И кто-то привычно говорил:
«Еще немного, потерпи…»
А кто-то жалел непритворно:
«Такая молоденькая…»
Потом рана стала подживать, и рука снова обрела подвижность, и я училась шевелить пальцами заново, как будто раньше никогда не умела этого делать.
Я попала обратно в свою часть.
О неожиданное счастье! Командир дал мне отпуск на целых три дня.
Я решила непременно побывать у матери Сергея Кукушкина, увидеть ее, рассказать, как погиб сын.
Я не могла не встретиться с ней. Я считала — мать должна знать все, как было.
И все-таки было боязно. Хотя я и решила поехать к ней, а все равно было боязно, потому что я не представляла себе, как же это все произойдет. Как я начну говорить?
Я вскочила с постели, несмотря на холод, стала шагать по комнате, разговаривая сама с собой.
— Мне не холодно, — говорила я. — Мне совсем, совсем не холодно, ни капельки!
Этому когда-то научил меня Кот:
«Коли тебе плохо, старайся уговорить себя, что все хорошо».
Я спрашивала:
«А если у меня болит что-то?»
Он отвечал:
«Говори себе: у меня ничего не болит, и увидишь, болеть не будет».
Не знаю, может быть, он и умел уговаривать себя, а мне это никак не удавалось. Если болел зуб, то, скажи я себе даже сто тысяч раз: «Зуб не болит», — он все одно продолжал болеть.
Я забыла о холоде, потому что боялась встречи с матерью Кукушкина, и думала о том, как это будет. Какие найти слова?
Ведь для нее он не солдат, погибший геройской смертью, а сын, ее мальчик, которого она кормила грудью и который, наверно, был для нее самым красивым, самым умным.
Луна между тем зашла за облако, в комнате опять стало темно, и я поняла, рассвет недалек. Перед рассветом всегда наступает самая большая темень, словно ночь напоследок решает побороться еще раз, заранее зная, что не сможет не уступить дню.
Утром мы с Иваном Владимировичем снова уселись за стол на кухне пить чай. А потом он дал мне прочитать письма Кота с фронта.
Письма были короткие, на мой взгляд, излишне бодрые:
«У меня все хорошо. Я живой, здоровый, даже потолстел, а это мне совсем не нравится, потому что толстеть — значит стареть…»
Конечно, я понимала, он пишет так только для родителей, чтобы они не тревожились о нем, и все же меня как-то резанул ненатуральный лихой тон его писем. Впрочем, подумала я, он был такой всегда: не хотел, чтобы о нем беспокоились, никогда не жаловался, не ныл, а переносил все, что бы с ним ни случалось, молча, про себя.
Я была влюбчивой и впервые влюбилась в пятом классе в Диму Коркина, моего одноклассника. Но Дима, не подозревая о том, что я влюблена в него, как-то залепил мне снежком в ухо, и я до того разозлилась на него, что вся моя любовь разом кончилась.

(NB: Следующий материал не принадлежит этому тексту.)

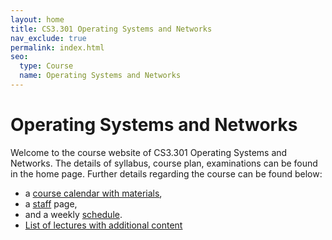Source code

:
 ```yaml
---
layout: home
title: CS3.301 Operating Systems and Networks
nav_exclude: true
permalink: index.html
seo:
  type: Course
  name: Operating Systems and Networks
---
```


# Operating Systems and Networks

Welcome to the course website of CS3.301 Operating Systems and Networks. The details of syllabus, course plan, examinations can be found in the home page. Further details regarding the course can be found below:

- a [course calendar with materials](calendar.md),
- a [staff](staff.md) page,
- and a weekly [schedule](schedule.md).
- [List of lectures with additional content](lectures.md)
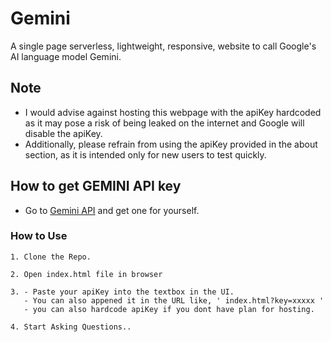 # Gemini
A single page serverless, lightweight, responsive, website to call Google's AI language model Gemini.

## Note
- I would advise against hosting this webpage with the apiKey hardcoded as it may pose a risk of being leaked on the internet and Google will disable the apiKey.
- Additionally, please refrain from using the apiKey provided in the about section, as it is intended only for new users to test quickly.

## How to get GEMINI API key
- Go to [Gemini API](https://aistudio.google.com/app/apikey) and get one for yourself. 

### How to Use

```
1. Clone the Repo.
```

```
2. Open index.html file in browser
```

```
3. - Paste your apiKey into the textbox in the UI.
   - You can also appened it in the URL like, ' index.html?key=xxxxx '
   - you can also hardcode apiKey if you dont have plan for hosting.
``` 

```
4. Start Asking Questions..
```
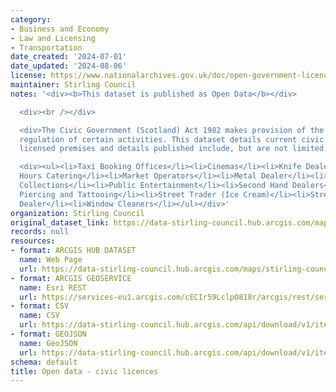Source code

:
 ```yaml
---
category:
- Business and Economy
- Law and Licensing
- Transportation
date_created: '2024-07-01'
date_updated: '2024-08-06'
license: https://www.nationalarchives.gov.uk/doc/open-government-licence/version/3/
maintainer: Stirling Council
notes: '<div><b>This dataset is published as Open Data</b></div>

  <div><br /></div>

  <div>The Civic Government (Scotland) Act 1982 makes provision of the licensing and
  regulation of certain activities. This dataset details current civic licences, excluding
  licensed premises and details published include, but are not limited, to the following.</div>

  <div><ul><li>Taxi Booking Offices</li><li>Cinemas</li><li>Knife Dealers</li><li>Late
  Hours Catering</li><li>Market Operators</li><li>Metal Dealer</li><li>Public Charitable
  Collections</li><li>Public Entertainment</li><li>Second Hand Dealers</li><li>Skin
  Piercing and Tattooing</li><li>Street Trader (Ice Cream)</li><li>Street Trader</li><li>Venison
  Dealer</li><li>Window Cleaners</li></ul></div>'
organization: Stirling Council
original_dataset_link: https://data-stirling-council.hub.arcgis.com/maps/stirling-council::open-data-civic-licences
records: null
resources:
- format: ARCGIS HUB DATASET
  name: Web Page
  url: https://data-stirling-council.hub.arcgis.com/maps/stirling-council::open-data-civic-licences
- format: ARCGIS GEOSERVICE
  name: Esri REST
  url: https://services-eu1.arcgis.com/cECIr59LclpO818r/arcgis/rest/services/open%20data%20civic%20licenses/FeatureServer/0
- format: CSV
  name: CSV
  url: https://data-stirling-council.hub.arcgis.com/api/download/v1/items/dd4399bcaf5b4a64846ce0ac124bc5df/csv?layers=0
- format: GEOJSON
  name: GeoJSON
  url: https://data-stirling-council.hub.arcgis.com/api/download/v1/items/dd4399bcaf5b4a64846ce0ac124bc5df/geojson?layers=0
schema: default
title: Open data - civic licences
---
```

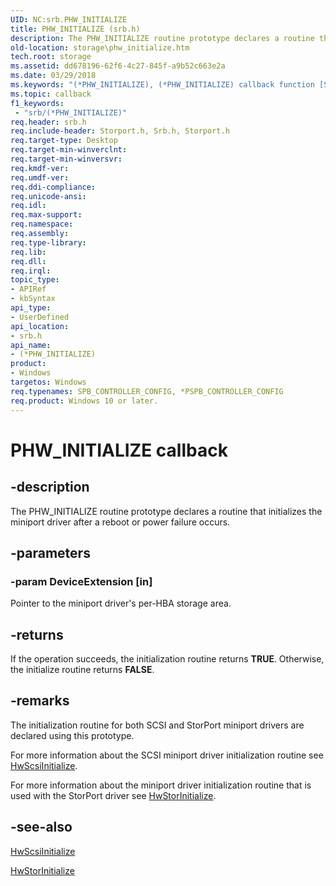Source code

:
 ```yaml
---
UID: NC:srb.PHW_INITIALIZE
title: PHW_INITIALIZE (srb.h)
description: The PHW_INITIALIZE routine prototype declares a routine that initializes the miniport driver after a reboot or power failure occurs.
old-location: storage\phw_initialize.htm
tech.root: storage
ms.assetid: dd678196-62f6-4c27-845f-a9b52c663e2a
ms.date: 03/29/2018
ms.keywords: "(*PHW_INITIALIZE), (*PHW_INITIALIZE) callback function [Storage Devices], ide_minikr_95bb126d-6d4c-4091-b2fa-6b891d587186.xml, srb/(*PHW_INITIALIZE), storage.phw_initialize"
ms.topic: callback
f1_keywords:
 - "srb/(*PHW_INITIALIZE)"
req.header: srb.h
req.include-header: Storport.h, Srb.h, Storport.h
req.target-type: Desktop
req.target-min-winverclnt:
req.target-min-winversvr:
req.kmdf-ver:
req.umdf-ver:
req.ddi-compliance:
req.unicode-ansi:
req.idl:
req.max-support:
req.namespace:
req.assembly:
req.type-library:
req.lib:
req.dll:
req.irql:
topic_type:
- APIRef
- kbSyntax
api_type:
- UserDefined
api_location:
- srb.h
api_name:
- (*PHW_INITIALIZE)
product:
- Windows
targetos: Windows
req.typenames: SPB_CONTROLLER_CONFIG, *PSPB_CONTROLLER_CONFIG
req.product: Windows 10 or later.
---
```


# PHW_INITIALIZE callback


## -description


The PHW_INITIALIZE routine prototype declares a routine that initializes the miniport driver after a reboot or power failure occurs.


## -parameters




### -param DeviceExtension [in]

Pointer to the miniport driver's per-HBA storage area.


## -returns



If the operation succeeds, the initialization routine returns <b>TRUE</b>. Otherwise, the initialize routine returns <b>FALSE</b>.




## -remarks



The initialization routine for both SCSI and StorPort miniport drivers are declared using this prototype.

For more information about the SCSI miniport driver initialization routine see <a href="https://docs.microsoft.com/previous-versions/windows/hardware/drivers/ff557302(v=vs.85)">HwScsiInitialize</a>.

For more information about the miniport driver initialization routine that is used with the StorPort driver see <a href="https://docs.microsoft.com/windows-hardware/drivers/ddi/content/storport/nc-storport-hw_initialize">HwStorInitialize</a>.




## -see-also




<a href="https://docs.microsoft.com/previous-versions/windows/hardware/drivers/ff557302(v=vs.85)">HwScsiInitialize</a>



<a href="https://docs.microsoft.com/windows-hardware/drivers/ddi/content/storport/nc-storport-hw_initialize">HwStorInitialize</a>
 

 

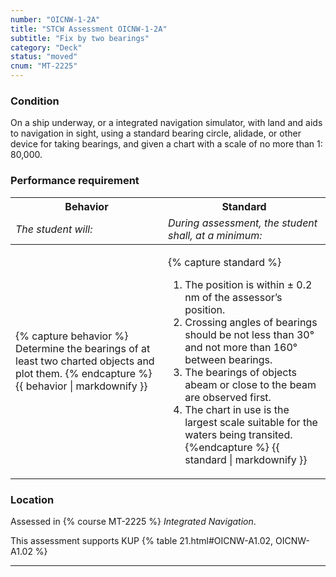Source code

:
 ```yaml
---
number: "OICNW-1-2A"
title: "STCW Assessment OICNW-1-2A"
subtitle: "Fix by two bearings"
category: "Deck"
status: "moved"
cnum: "MT-2225"
---
```

### Condition

On a ship underway, or a integrated navigation simulator, with land and aids to navigation in sight, using a standard bearing circle, alidade, or other device for taking bearings, and given a chart with a scale of no more than 1: 80,000.

### Performance requirement 

<table width='100%' class='Guidelines'>
 <thead>
 <tr>
     <th class='thirty'>Behavior</th>
     <th class='seventy'>Standard</th>
 </tr>
 <tr>
     <td><em>The student will:</em></td>
     <td><em>During assessment, the student shall, at a minimum:</em></td>
 </tr>
 </thead>
 <tbody>
 

<tr><td>

{% capture behavior %}
Determine the bearings of at least two charted objects and plot them.
{% endcapture %}
{{ behavior | markdownify }}

</td><td>

{% capture standard %}
1. The position is within ± 0.2 nm of the assessor’s position.
2. Crossing angles of bearings should be not less than 30° and not more than 160° between bearings.
3. The bearings of objects abeam or close to the beam are observed first.
4. The chart in use is the largest scale suitable for the waters being transited.
{%endcapture %}
{{ standard | markdownify }}

</td></tr>



 </tbody>
 </table>

### Location

Assessed in  {% course  MT-2225 %}  *Integrated Navigation*.

This assessment supports KUP {% table 21.html#OICNW-A1.02, OICNW-A1.02 %}

***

В шестом классе мне понравился наш учитель физкультуры, щекастый красавец гигантского роста, щеголявший литыми мускулами.
Моя подруга Лиля Россиянова говорила о нем с придыханием:
«Не мужчина, а сплошной подарок…»
Однако «подарок» не обращал на меня никакого внимания и только однажды спросил во время тренировки по прыжкам:
«И чего ты такой хиляк? Каши, наверно, мало ела?»
Все засмеялись, громче всех смеялась Лиля, а я с того дня перестала дружить с ней и постаралась забыть о том, что была влюблена в «подарка».
Но та же Лиля, как-то случайно увидев Кота, спросила:
«Как же это ты до сих пор не влюбилась в него?»
«Не знаю, — ответила я. — Просто не думала об этом».
«Я бы влюбилась сразу, — сказала Лиля. — В него нельзя не влюбиться».
Кот казался мне старшим братом. С ним было надежно, он был добрый, сильный, никогда не обижал меня, а если подсмеивался, то не обидно, и я первая смеялась вместе с ним.
Но слова Лили не прошли бесследно. Я стала смотреть на Кота уже другими глазами. И, учась в девятом классе, поняла: Кот самая что ни на есть настоящая любовь.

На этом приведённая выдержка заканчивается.